View Single Post
11-19-2012, 05:59 PM
#23
Registered User

Join Date: Jan 2006
Location: bohemia
Country:
Posts: 4,846
vCash: 500
Quote:
 Originally Posted by barneyg Your math problem (Gretzky's effect on Anderson, Lemieux's effect on Rob Brown..) is the anti-stats people complaint in a nutshell -- "hockey's a team game, so individual stats have to be flawed and you can't predict them". My personal opinion is exactly the same if you replace "you can't" with "it's tough to".
I'm not really trying to predict future values of Y, although I would expect a good model to have good predictive value (once the values for the variables are input). I'm more interested in trying to level the ground for comparison. From what I've seen, the production of a Gretzky or Lemieux is usually not heavily influenced by the linemate/teammate effect, while the production of their teammates often is heavily influenced by playing with such great players.

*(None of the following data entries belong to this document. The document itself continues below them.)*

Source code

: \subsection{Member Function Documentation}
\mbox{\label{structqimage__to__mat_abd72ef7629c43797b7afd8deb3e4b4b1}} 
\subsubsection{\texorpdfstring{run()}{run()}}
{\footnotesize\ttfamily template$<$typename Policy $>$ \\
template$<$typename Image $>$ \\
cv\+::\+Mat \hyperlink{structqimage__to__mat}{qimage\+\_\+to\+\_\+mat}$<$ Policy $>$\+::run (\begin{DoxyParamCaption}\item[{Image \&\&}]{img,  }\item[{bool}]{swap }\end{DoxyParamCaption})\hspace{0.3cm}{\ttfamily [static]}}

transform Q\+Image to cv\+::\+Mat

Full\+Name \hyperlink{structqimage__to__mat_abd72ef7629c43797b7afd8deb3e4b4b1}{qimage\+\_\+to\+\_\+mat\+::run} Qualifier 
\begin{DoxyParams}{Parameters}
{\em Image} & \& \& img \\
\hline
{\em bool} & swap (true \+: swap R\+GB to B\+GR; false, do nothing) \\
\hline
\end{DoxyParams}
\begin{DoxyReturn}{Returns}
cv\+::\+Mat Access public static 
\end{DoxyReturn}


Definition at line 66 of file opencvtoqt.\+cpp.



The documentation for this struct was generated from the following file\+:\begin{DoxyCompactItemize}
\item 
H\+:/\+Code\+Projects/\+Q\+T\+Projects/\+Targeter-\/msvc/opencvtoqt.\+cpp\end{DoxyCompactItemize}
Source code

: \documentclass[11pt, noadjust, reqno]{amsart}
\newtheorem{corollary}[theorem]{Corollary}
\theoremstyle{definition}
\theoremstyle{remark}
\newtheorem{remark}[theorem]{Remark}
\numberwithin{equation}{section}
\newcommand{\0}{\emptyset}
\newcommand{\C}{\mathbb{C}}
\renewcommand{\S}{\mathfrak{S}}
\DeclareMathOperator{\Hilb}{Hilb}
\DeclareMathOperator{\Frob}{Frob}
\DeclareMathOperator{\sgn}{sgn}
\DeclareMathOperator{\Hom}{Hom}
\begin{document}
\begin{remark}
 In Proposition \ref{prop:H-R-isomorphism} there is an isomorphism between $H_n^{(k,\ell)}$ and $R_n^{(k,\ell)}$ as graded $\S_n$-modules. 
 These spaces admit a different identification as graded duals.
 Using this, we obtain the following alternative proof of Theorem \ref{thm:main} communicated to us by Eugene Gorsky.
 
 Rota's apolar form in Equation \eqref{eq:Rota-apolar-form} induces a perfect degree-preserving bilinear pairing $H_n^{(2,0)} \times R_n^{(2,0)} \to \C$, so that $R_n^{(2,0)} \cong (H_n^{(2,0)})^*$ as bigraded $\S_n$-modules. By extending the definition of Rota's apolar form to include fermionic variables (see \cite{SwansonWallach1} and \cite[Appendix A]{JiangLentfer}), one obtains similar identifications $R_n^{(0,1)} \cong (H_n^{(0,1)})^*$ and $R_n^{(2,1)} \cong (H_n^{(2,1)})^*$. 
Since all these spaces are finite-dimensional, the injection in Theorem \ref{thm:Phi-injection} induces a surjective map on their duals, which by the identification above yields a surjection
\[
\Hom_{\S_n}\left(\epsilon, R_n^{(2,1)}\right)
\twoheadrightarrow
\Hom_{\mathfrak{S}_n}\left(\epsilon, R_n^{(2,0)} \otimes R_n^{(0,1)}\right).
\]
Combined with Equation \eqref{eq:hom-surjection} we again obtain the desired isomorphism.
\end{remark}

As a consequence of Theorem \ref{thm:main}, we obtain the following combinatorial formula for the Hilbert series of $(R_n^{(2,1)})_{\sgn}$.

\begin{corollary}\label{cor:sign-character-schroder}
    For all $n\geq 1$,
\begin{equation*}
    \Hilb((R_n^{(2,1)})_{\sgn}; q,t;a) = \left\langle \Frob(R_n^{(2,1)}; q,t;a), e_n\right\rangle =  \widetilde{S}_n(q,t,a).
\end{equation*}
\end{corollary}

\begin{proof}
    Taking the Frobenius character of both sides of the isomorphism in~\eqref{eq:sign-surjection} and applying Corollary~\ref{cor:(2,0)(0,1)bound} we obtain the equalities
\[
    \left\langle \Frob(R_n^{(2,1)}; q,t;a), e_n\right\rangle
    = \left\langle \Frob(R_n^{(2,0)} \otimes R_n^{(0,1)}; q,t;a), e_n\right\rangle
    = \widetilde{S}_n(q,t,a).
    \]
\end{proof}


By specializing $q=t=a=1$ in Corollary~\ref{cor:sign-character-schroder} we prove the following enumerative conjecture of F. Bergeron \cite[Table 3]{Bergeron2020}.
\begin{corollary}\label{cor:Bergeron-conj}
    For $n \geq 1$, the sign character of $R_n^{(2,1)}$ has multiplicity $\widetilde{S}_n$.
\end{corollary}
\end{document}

Basically, I'm trying to remove the "Gretzky/Lemieux/Orr/? had a great year and some other players came along for the ride" effect in an objective manner, since it could substantially influence observed Y.

Quote:
 Originally Posted by barneyg Not sure your model with the dummy variables would achieve your objective per se -- the Gretzky dummy would only be equal to 1 for observations pertaining to Gretzky... Coffey would only have the Coffey dummy.. Kurri, the Kurri dummy... if Anderson had been free-riding on all those guys you still wouldn't catch it.
In the model with dummy variables, I'm not trying to capture any teammate effects (at least not at this point). The dummy variables for each player were to filter out the effect of that player's quality on the observed Y (individual's points that season), so that Gretzky's points at age A in Season S wouldn't be expected to be the same as a "normal" first line player at age A in season S.

Quote:
 Originally Posted by barneyg You're basically looking for a "quality of teammates" measure.. instead of going all the way into a different model with thousands of observations (every player, every year), couldn't you come up with a measure of how "concentrated" Y is? i.e. Y is adjusted scoring of top N players, what is the % of those N players that play on the top X teams? i.e. if in 1983-84 you have 5 Oilers and 3 Bruins out of the top 21 players, that's a "top 2 team" concentration of 8/21 = 38%. Of maybe some measure of distance between the very top player (Gretz 205) and the best player not on the Oilers (Goulet 121)..
I think this is a very good idea, and exactly the kind of input I was hoping for to improve the model in an objective manner.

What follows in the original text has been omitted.